> **Your instructions**
Everything in the records below goes into the copy exactly, except the pictures.

....

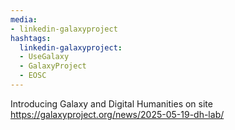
 ```yaml
---
media:
- linkedin-galaxyproject
hashtags:
  linkedin-galaxyproject:
  - UseGalaxy
  - GalaxyProject
  - EOSC
---
```

Introducing Galaxy and Digital Humanities on site
https://galaxyproject.org/news/2025-05-19-dh-lab/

....

> **Completed task**
 ```yaml
---
media:
- linkedin-galaxyproject
hashtags:
  linkedin-galaxyproject:
  - UseGalaxy
  - GalaxyProject
  - EOSC
---
```

Introducing Galaxy and Digital Humanities on site
https://galaxyproject.org/news/2025-05-19-dh-lab/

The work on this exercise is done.